After the National Tertiary Education Union (NTEU) reached an in-principle agreement with the university on their enterprise agreement on September 21, an email was sent under the Vice Chancellor’s signature to all university staff.
The email announced the in-principle agreement and included the signature of NTEU USyd branch president Kurt Iveson alongside Wheeler’s, despite neither the CPSU nor Wheeler himself having consented to the inclusion of his name.
According to an article posted to the website of the Public Service Association (PSA), the email “purported to be a joint announcement by the University, the NTEU Branch President, and the CPSU NSW Branch President” when, in fact, the CPSU had not, and still has not, come to an agreement with the university.
Wheeler told Honi, “the CPSU Branch Committee had decided that due to our members’ effective rejection of the University’s offer, and the University’s rejection of changes we wished to make to the all staff email, we were not in a position to endorse the email”.
Upon notifying the university of their intention to take the matter to the Fair Work Commission, the CPSU “received correspondence from both a Partner and Senior Associate of the law firm Clayton Utz, trying to convince us not to seek justice,” Wheeler said.
Wheeler and the CPSU proceeded to take the matter to the Fair Work Commission, who “only took a few minutes” to rule that the University should “issue an all staff email (Correction Email), A. advising its staff that Mr Wheeler did not: I. agree with the content of, and II. consent to his name appearing on, the email” and “unreservedly apologis[e] to Mr Wheeler for publishing his name on the email of 21 September 2017.”

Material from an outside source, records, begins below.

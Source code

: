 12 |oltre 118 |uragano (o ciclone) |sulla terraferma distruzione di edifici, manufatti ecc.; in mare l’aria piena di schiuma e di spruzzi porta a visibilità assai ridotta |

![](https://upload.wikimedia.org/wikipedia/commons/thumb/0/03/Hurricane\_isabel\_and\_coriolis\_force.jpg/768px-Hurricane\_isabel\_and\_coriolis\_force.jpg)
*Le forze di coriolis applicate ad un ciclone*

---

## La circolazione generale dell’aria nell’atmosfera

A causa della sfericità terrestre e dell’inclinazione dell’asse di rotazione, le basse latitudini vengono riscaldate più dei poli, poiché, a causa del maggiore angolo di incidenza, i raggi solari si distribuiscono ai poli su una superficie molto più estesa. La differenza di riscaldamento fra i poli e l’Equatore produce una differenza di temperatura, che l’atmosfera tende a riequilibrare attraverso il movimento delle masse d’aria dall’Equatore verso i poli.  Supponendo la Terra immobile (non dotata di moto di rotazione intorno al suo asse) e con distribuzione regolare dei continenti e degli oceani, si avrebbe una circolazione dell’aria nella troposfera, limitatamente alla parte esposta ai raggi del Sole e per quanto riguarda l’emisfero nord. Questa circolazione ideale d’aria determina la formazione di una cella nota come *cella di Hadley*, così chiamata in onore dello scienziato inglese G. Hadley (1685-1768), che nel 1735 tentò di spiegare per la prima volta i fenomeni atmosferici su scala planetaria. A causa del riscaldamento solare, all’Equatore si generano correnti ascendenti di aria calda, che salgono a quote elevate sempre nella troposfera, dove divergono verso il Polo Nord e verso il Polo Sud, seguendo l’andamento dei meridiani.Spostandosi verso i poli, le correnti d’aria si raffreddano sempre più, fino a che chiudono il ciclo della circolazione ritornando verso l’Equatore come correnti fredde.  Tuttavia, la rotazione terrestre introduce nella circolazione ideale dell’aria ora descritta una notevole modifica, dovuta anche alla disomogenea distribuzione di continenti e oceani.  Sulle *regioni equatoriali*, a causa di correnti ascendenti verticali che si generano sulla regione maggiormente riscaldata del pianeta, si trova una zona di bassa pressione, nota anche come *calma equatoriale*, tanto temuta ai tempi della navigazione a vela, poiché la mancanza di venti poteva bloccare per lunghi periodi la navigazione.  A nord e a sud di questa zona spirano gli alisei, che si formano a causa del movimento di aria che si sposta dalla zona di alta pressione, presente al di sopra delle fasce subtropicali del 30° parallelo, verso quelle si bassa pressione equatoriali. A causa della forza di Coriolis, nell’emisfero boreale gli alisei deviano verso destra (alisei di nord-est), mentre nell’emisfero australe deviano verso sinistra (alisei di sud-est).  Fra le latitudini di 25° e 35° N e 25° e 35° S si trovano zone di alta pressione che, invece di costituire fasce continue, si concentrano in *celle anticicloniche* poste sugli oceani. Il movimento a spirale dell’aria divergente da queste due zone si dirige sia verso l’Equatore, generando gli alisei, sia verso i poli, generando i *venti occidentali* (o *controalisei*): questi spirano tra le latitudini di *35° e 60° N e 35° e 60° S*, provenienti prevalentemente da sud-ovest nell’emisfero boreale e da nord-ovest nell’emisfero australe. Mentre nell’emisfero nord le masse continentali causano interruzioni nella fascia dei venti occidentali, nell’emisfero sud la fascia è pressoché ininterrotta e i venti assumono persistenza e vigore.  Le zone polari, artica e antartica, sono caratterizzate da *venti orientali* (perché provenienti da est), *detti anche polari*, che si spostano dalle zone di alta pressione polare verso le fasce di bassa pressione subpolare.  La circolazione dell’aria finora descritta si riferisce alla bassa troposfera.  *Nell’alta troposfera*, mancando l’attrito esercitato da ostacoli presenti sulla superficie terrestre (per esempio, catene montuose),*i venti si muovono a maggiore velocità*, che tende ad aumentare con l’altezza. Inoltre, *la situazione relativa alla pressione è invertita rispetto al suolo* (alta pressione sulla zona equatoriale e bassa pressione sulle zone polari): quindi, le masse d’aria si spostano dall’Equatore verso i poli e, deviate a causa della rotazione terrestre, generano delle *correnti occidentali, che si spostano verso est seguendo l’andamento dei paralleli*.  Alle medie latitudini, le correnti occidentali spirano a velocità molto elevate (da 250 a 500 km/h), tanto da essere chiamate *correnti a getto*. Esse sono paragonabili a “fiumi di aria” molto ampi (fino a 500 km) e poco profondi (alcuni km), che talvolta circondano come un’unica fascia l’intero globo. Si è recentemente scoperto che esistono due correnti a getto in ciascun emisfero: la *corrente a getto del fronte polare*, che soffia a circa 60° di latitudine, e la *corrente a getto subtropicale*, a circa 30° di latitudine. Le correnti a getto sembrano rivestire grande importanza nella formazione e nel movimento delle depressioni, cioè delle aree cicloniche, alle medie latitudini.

On Thursday 12 October, Jodi Dickson, the University’s director of workplace relations, sent an email to all staff. It reads, “The circumstances that led to this error were that… prior to the email being sent to staff, Mr Wheeler had provided the CPSU logo to the University and had requested the addition of two words into the email”.
The email also states that “In all other respects, Mr Wheeler had consented to the text of the email … Mr Wheeler was, prior to the email being sent, given an opportunity to indicate his preferences regarding CPSU endorsement … but unfortunately it was sent to staff before Mr Wheeler could respond.”
“Although the email claims to apologise to me unreservedly, the CPSU believes that what follows that statement in the email is a series of reservations related to the apology,” Wheeler told Honi.
“We were ultimately only given 41 minutes to discuss the matter […] and report back before the email was ultimately sent. They did not wait for us to report back.”